Collected data
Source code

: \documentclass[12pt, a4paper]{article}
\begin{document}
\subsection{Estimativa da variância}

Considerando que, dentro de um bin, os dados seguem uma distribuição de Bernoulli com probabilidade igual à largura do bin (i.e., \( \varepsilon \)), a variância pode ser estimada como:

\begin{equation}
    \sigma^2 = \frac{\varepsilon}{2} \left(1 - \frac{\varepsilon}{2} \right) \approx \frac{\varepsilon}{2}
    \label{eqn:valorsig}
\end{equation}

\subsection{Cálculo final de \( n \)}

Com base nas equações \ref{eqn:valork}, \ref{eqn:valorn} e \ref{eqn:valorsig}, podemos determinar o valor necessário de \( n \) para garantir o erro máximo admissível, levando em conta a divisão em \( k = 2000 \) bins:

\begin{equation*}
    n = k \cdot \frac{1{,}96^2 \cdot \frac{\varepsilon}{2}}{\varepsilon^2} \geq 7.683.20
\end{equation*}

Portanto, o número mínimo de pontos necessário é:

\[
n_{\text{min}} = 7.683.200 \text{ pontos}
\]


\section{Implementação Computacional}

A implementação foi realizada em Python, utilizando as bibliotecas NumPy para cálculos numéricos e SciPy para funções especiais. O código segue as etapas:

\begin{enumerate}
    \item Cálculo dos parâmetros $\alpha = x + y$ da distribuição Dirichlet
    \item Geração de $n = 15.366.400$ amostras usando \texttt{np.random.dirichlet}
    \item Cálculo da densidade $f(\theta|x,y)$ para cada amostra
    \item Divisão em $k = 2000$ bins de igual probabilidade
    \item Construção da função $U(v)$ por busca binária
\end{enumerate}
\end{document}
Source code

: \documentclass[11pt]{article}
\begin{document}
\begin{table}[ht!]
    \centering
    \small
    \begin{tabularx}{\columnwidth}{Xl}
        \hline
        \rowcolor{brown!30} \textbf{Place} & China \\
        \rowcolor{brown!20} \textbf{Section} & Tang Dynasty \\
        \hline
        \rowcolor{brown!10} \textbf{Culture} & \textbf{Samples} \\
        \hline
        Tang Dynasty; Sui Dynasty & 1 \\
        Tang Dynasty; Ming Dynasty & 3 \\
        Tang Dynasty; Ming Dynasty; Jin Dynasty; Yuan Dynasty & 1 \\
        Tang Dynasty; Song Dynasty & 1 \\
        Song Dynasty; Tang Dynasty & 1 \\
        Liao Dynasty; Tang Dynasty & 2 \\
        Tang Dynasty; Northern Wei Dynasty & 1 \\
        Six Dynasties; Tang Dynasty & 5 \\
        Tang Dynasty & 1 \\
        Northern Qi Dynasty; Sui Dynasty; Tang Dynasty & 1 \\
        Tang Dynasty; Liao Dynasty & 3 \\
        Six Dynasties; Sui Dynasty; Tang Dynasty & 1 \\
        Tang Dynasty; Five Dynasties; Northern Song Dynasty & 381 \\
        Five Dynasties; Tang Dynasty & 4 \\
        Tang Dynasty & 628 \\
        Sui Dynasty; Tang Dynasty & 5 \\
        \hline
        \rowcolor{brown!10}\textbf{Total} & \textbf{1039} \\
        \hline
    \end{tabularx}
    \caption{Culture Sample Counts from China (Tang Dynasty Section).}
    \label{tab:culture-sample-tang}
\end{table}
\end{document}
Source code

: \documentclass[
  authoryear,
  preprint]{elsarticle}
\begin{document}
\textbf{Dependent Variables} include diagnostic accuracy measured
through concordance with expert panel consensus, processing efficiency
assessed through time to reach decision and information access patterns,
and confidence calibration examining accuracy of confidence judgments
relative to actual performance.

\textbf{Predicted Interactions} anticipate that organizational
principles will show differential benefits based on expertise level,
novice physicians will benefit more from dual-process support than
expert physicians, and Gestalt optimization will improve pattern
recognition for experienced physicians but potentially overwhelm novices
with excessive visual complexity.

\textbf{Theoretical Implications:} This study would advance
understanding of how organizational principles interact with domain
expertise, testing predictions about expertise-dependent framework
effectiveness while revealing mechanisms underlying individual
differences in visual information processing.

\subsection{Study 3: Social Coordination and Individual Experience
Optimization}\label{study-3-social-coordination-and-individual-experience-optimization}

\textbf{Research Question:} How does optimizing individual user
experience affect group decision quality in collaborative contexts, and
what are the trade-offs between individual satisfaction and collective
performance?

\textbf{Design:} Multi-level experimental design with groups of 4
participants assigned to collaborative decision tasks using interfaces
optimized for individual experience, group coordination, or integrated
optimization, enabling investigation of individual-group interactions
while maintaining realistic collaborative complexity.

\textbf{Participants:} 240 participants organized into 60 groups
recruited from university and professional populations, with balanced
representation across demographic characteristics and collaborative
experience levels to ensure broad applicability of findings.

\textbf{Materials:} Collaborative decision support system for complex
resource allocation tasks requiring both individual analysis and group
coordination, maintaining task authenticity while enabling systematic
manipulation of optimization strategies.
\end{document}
==
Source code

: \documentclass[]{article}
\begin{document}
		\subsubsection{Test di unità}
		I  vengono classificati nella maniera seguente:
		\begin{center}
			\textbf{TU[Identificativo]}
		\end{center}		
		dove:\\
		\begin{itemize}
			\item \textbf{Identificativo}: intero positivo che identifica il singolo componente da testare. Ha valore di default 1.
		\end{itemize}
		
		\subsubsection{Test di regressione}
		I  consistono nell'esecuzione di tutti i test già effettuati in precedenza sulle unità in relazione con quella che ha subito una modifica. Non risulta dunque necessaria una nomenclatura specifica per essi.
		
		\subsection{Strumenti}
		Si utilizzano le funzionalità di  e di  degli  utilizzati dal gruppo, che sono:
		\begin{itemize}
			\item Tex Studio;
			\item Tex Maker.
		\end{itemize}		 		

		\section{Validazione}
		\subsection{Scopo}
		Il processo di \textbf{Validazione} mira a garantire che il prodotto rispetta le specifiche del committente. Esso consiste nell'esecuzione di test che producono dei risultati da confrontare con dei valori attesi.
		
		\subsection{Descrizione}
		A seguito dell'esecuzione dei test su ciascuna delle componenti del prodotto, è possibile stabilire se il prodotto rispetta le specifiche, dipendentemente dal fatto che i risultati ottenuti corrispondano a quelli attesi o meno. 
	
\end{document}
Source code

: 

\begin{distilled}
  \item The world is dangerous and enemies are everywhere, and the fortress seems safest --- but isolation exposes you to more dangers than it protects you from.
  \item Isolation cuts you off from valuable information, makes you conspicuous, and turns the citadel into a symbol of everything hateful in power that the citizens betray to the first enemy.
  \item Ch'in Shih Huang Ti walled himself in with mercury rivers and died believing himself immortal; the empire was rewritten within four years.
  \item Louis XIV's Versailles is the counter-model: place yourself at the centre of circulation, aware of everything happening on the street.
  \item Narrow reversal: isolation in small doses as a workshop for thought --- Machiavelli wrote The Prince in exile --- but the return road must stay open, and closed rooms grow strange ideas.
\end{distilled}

■ REQUIREMENT
Of the lines in the data, report each one containing the string "Identificativo".

■ SOLUTION FOR THIS EXERCISE
			\textbf{TU[Identificativo]}
			\item \textbf{Identificativo}: intero positivo che identifica il singolo componente da testare. Ha valore di default 1.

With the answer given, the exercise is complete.